= HipGeo =

HipGeo is a free Los Angeles–based developer of an LBS app designed for use on Apple iOS devices developed by Scott Daniel, Rich Rygg, and Jeff Kunzelman. The app was launched in January 2012.

The application, which is compatible with any iPhone or iPad running iOS 3.5 or above, allows users to share their photos, and automatically create a record of the routes and places they go without Check-in.

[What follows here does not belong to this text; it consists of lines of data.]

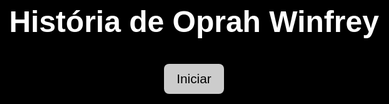 echo "# Trabalho2.0" >> README.md 
git init 
git add README.md 
git commit -m "primeiro commit" 
git branch -M main 
git remote add origin https://github.com/Apolo1Arthur/Trabalho2.0.git
 git push -u origin main


    
      <!DOCTYPE html><html lang="pt-br">
<head>
  <meta charset="UTF-8" />
  <meta name="viewport" content="width=device-width, initial-scale=1.0" />
  <title>História de Oprah Winfrey</title>
  <style>
    * { margin: 0; padding: 0; box-sizing: border-box; }
    html, body {
      width: 100%; height: 100%;
      background-color: black;
      font-family: 'Arial', sans-serif;
      color: white;
      overflow: hidden;
    }
    #slide {
      position: absolute;
      inset: 0;
      background-size: cover;
      background-position: center;
      display: flex;
      flex-direction: column;
      justify-content: center;
      align-items: center;
      padding: 40px;
      animation-fill-mode: forwards;
      transition: background-image 1s ease-in-out;
    }
    #textBox {
      max-width: 90%;
      background-color: rgba(0, 0, 0, 0.6);
      border-radius: 15px;
      padding: 20px;
      font-size: 1.4rem;
      line-height: 1.7;
      text-align: center;
      margin-bottom: 40px;
      animation: aparecerTexto 2s ease forwards;
      opacity: 0;
    }
    @keyframes aparecerTexto {
      0% { transform: translateY(30px); opacity: 0; filter: blur(5px); }
      100% { transform: translateY(0); opacity: 1; filter: blur(0); }
    }
    #controls {
      position: fixed;
      bottom: 20px;
      left: 50%;
      transform: translateX(-50%);
      display: flex;
      gap: 20px;
      z-index: 10;
    }
    button {
      padding: 12px 20px;
      border: none;
      border-radius: 8px;
      background: rgba(255,255,255,0.8);
      font-size: 1rem;
      cursor: pointer;
      transition: 0.3s;
    }
    button:hover:not(:disabled) {
      background: white;
    }
    button:disabled {
      opacity: 0.4;
      cursor: default;
    }
    #intro {
      position: absolute;
      inset: 0;
      display: flex;
      justify-content: center;
      align-items: center;
      background: url('st0.jpg') center/cover no-repeat;
      z-index: 20;
      flex-direction: column;
      background-color: black;
    }
    #intro h1 {
      font-size: 3rem;
      margin-bottom: 20px;
      background-color: rgba(0, 0, 0, 0.6);
      padding: 20px;
      border-radius: 15px;
    }
    #intro button {
      font-size: 1.3rem;
    }
  </style>
</head>
<body>
  <div id="intro">
    <h1>História de Oprah Winfrey</h1>
    <button onclick="iniciar()">Iniciar</button>
  </div>
  <div id="slide"></div>
  <div id="textBox"></div>
  <div id="controls">
    <button onclick="irParaSlide(0)">Início</button>
    <button id="prevBtn" onclick="mudarSlide(-1)">Anterior</button>
    <button id="nextBtn" onclick="mudarSlide(1)">Próximo</button>
  </div>
  <audio id="bgMusic" loop autoplay></audio>  <script>
    const slides = [
      {
        img: 'stx.jpg',
        musica: 'musicax.mp3',
        texto: `🌌 Introdução:\nSeja bem-vindo à jornada de uma mulher que não apenas viveu sua história, mas a reescreveu com coragem, resiliência e alma. A cada capítulo, mergulharemos em uma fase da vida de Oprah Winfrey — da escuridão ao estrelato, da dor ao poder transformador da voz. Prepare-se para sentir, refletir e se inspirar.`
      },
      {
        img: 'st1.gif',
        musica: 'musica1.mp3',
        texto: `🌱 Capítulo 1: As raízes\nOprah Gail Winfrey nasceu em 29 de janeiro de 1954, em Kosciusko, Mississippi. Filha de uma mãe adolescente solteira, viveu seus primeiros anos envolta pela pobreza extrema. Criada pela avó em uma fazenda sem água encanada, aprendeu a ler antes dos três anos e encantava a todos recitando versos da Bíblia na igreja. Desde cedo, mostrou-se uma alma velha em corpo de menina, carregando nos olhos curiosidade e sabedoria.`
      },
      {
        img: 'st2.gif',
        musica: 'musica2.mp3',
        texto: `🌧️ Capítulo 2: A tempestade da infância\nA infância de Oprah foi marcada por traumas profundos. Entre os 9 e os 14 anos, foi vítima de diversos abusos. Sentia-se invisível, como uma voz perdida em meio ao silêncio. Mas foi na educação que ela encontrou seu refúgio: livros tornaram-se portais para outros mundos, e a escrita, um grito de liberdade. Aos 14 anos, após engravidar e perder o filho, muitos pensaram que tudo acabaria ali. Mas ali começava sua metamorfose.`
      },
      {
        img: 'st3.gif',
        musica: 'musica3.mp3',
        texto: `📺 Capítulo 3: A primeira luz na televisão\nDeterminada a vencer, Oprah conquistou uma bolsa de estudos, destacando-se na escola e na oratória. Aos 19 anos, tornou-se a primeira mulher negra a apresentar as notícias na TV de Nashville. Enfrentou racismo, machismo e dúvidas, mas sua empatia singular a tornou incomparável. Onde muitos liam scripts, ela enxergava histórias. Onde outros viam números, ela via almas.`
      },
      {
        img: 'st4.gif',
        musica: 'musica4.mp3',
        texto: `🎤 Capítulo 4: O show que virou revolução\nEm 1986, nascia o "The Oprah Winfrey Show". Não era apenas um talk show: era um espelho da sociedade. Oprah abordava temas tabus, chorava com os convidados, celebrava conquistas e enfrentava injustiças com ternura e firmeza. Sua presença transformou o programa em um ritual diário para milhões. Pela primeira vez, o sofrimento tinha palco — e escuta.`
      },
      {
        img: 'st5.gif',
        musica: 'musica5.mp3',
        texto: `📚 Capítulo 5: Império de alma e propósito\nOprah fundou sua própria produtora, Harpo, tornando-se uma das mulheres mais poderosas da mídia. Criou clubes de leitura, estrelou filmes, produziu séries e ergueu escolas na África. Sua fortuna cresceu, mas crescia mais sua missão de elevar consciências. Ela usou sua influência para empoderar, educar e inspirar gerações — um império construído não sobre tijolos, mas sobre valores.`
      },
      {
        img: 'st6.jpg',
        musica: 'musica6.mp3',
        texto: `✨ Capítulo 6: O legado eterno\nHoje, Oprah é sinônimo de superação, compaixão e transformação. Seu legado ecoa em ações sociais, em jovens que acreditam no impossível, em mulheres que reencontram suas vozes. Ela mostrou que vulnerabilidade é força, e que histórias podem curar. A história de Oprah não termina — ela se reinventa, como toda grande alma que veio ao mundo para iluminar.`
      }
    ];

    let index = 0;
    const slideDiv = document.getElementById('slide');
    const textBox = document.getElementById('textBox');
    const bgMusic = document.getElementById('bgMusic');
    const prevBtn = document.getElementById('prevBtn');
    const nextBtn = document.getElementById('nextBtn');

    function iniciar() {
      document.getElementById('intro').style.display = 'none';
      index = 0;
      mostrarSlide();
    }

    function mudarSlide(direcao) {
      index += direcao;
      if (index < 0) index = 0;
      if (index >= slides.length) index = slides.length - 1;
      mostrarSlide();
    }

    function irParaSlide(i) {
      index = i;
      mostrarSlide();
    }

    function mostrarSlide() {
      const atual = slides[index];
      slideDiv.style.backgroundImage = `url('${atual.img}')`;
      textBox.style.opacity = 0;
      setTimeout(() => {
        textBox.textContent = '';
        escreverTexto(atual.texto);
        bgMusic.src = atual.musica;
        bgMusic.play();
        prevBtn.disabled = index === 0;
        nextBtn.disabled = index === slides.length - 1;
      }, 300);
    }

    function escreverTexto(texto) {
      let i = 0;
      textBox.textContent = '';
      textBox.style.opacity = 1;
      function digita() {
        if (i < texto.length) {
          textBox.textContent += texto.charAt(i);
          i++;
          setTimeout(digita, 20);
        }
      }
      digita();
    }
  </script></body>
</html>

Users can share photos, routes, and places through the HipGeo app, via email, SMS, or by using a variety of other social networking products such as Facebook and Twitter, while controlling their privacy.

== Company ==
The company was founded in August 2010, by its three co-founders without any financing with the idea of being the “Mint for Geolocation”. The company did not receive any outside financing until May 2011, when they announced receiving $500K in funding from a variety of investors, including Morado Venture Partners, a seed-stage fund run by former Yahoo! executives Ash Patel and Michael Marquez. Other investors include Galen Buckwalter, former chief scientist of eHarmony, and prominent San Diego–based angel investor Robert Bingham.

Scott Daniel, Rich Rygg, and Jeff Kunzelman originally met over 15 years ago when Rich acquired Futuretouch for GeoCities as VP General Manager, and the three of them moved to northern California to work for Yahoo! in 1999.

In February 2011 Marshall Kirkpatrick wrote in ReadWriteWeb that “HipGeo:Tech Veterans Tackle Geo 2.0”.

In April 2011 Benjamin F. Kuo interviewed Rich Rygg in Socaltech.com.